The other day I was talking to a dear friend about my feelings and the disappointment I feel every so often with the dancing. I don't know what I wanted really when I started. Who doesn't feel at times that finding hidden talents and sudden fame would be ideal but really there was a strong part of me that just wanted self expression. She said I really needed belly dancing or some dance movement that inspired and gave me a sense of the feminine. I agree with her. An inner part of me... the intuitive and inspired part of me needs that. I have to acknowledge I would love to be a performer but not necessarily for showing off. I want to show my more creative side... I'd love to be able to express myself creatively through dance. Even more I'd love to be able to sing and dance but I won't even venture to open my mouth in an attempt at harmony at this point unless I'm in the shower alone so dance seems like the safest bet.

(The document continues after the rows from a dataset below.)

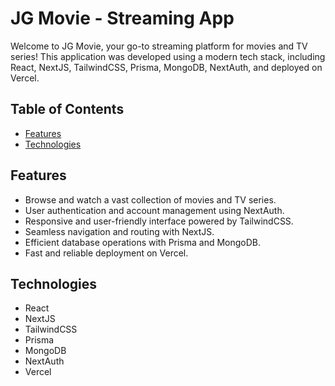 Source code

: # JG Movie - Streaming App

Welcome to JG Movie, your go-to streaming platform for movies and TV series! This application was developed using a modern tech stack, including React, NextJS, TailwindCSS, Prisma, MongoDB, NextAuth, and deployed on Vercel.

## Table of Contents

- [Features](#features)
- [Technologies](#technologies)

## Features

- Browse and watch a vast collection of movies and TV series.
- User authentication and account management using NextAuth.
- Responsive and user-friendly interface powered by TailwindCSS.
- Seamless navigation and routing with NextJS.
- Efficient database operations with Prisma and MongoDB.
- Fast and reliable deployment on Vercel.

## Technologies

- React
- NextJS
- TailwindCSS
- Prisma
- MongoDB
- NextAuth
- Vercel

The jury is still out though.

I think it's important now that I have a family, a very devoted spouse and a busy life within that realm to take some time to finally figure out more about my own talents, and move towards something on my own for an hour or so a week. I know I'm not a craft person. I know that I do love to write but haven't quite found my way around that yet in more than a few poems, my journal and possibly my blog. Again my mantra comes up "don't quit today". I believe I was led to this dance class. There is a spark of light in me that says I wasn't supposed to continue the other class but it was supposed to lead me to this one that I'm continuing with? I believe it but then I find it hard to believe in myself sometimes. I got myself into this and I want to exit with more confidence that I can complete what I started. Last fall I took an acting class and that was fun. It was only the very beginnings of knowing what acting is all about yet I was able to do some skits with the acting group and as well a monologue "Melanie" who was an extremely self-absorbed shop-girl. I shocked myself in the end. I not only completed the class but I got out of myself and actually "acted". Wow! So when I falter I remember how insane I thought that was and I did it !

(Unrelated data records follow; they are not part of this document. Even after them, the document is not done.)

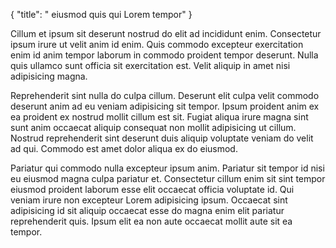 {
  "title": " eiusmod quis qui Lorem tempor"
}

Cillum et ipsum sit deserunt nostrud do elit ad incididunt enim. Consectetur ipsum irure ut velit anim id enim. Quis commodo excepteur exercitation enim id anim tempor laborum in commodo proident tempor deserunt. Nulla quis ullamco sunt officia sit exercitation est. Velit aliquip in amet nisi adipisicing magna.

Reprehenderit sint nulla do culpa cillum. Deserunt elit culpa velit commodo deserunt anim ad eu veniam adipisicing sit tempor. Ipsum proident anim ex ea proident ex nostrud mollit cillum est sit. Fugiat aliqua irure magna sint sunt anim occaecat aliquip consequat non mollit adipisicing ut cillum. Nostrud reprehenderit sint deserunt duis aliquip voluptate veniam do velit ad qui. Commodo est amet dolor aliqua ex do eiusmod.

Pariatur qui commodo nulla excepteur ipsum anim. Pariatur sit tempor id nisi eu eiusmod magna culpa pariatur et. Consectetur cillum enim sit sint tempor eiusmod proident laborum esse elit occaecat officia voluptate id. Qui veniam irure non excepteur Lorem adipisicing ipsum. Occaecat sint adipisicing id sit aliquip occaecat esse do magna enim elit pariatur reprehenderit quis. Ipsum elit ea non aute occaecat mollit aute sit ea tempor.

I've again have had to re-think my life. I have spent so long thinking that there is something I need to do. Well maybe I'm doing it... maybe it wasn't meant to be done any differently up to now and from now on? Who knows that I won't end up eventually finding a way to expand my brain and my life to include dancing and acting? In the end if nothing else is accomplished having completed the acting class and in working my way through the dance class to a recital I will have the knowledge that I did it. I hopefully will have a bit more coordination in the end although right now I feel as though I'm on the slow end of getting there but what's wrong with that? Maybe I'm on the fast end of getting to something else much more fulfilling? I want to be able to tell people that even though I wasn't another Lena Horne in the end I did get to know who Anne was a bit better and well I like that girl. She succeeded in finding some creative outlets and adding "dancer" and "actor" to her usual repertoire of who I have been so far. It's fun to not only find creative new ways to move but also creative new ways to think in the process too!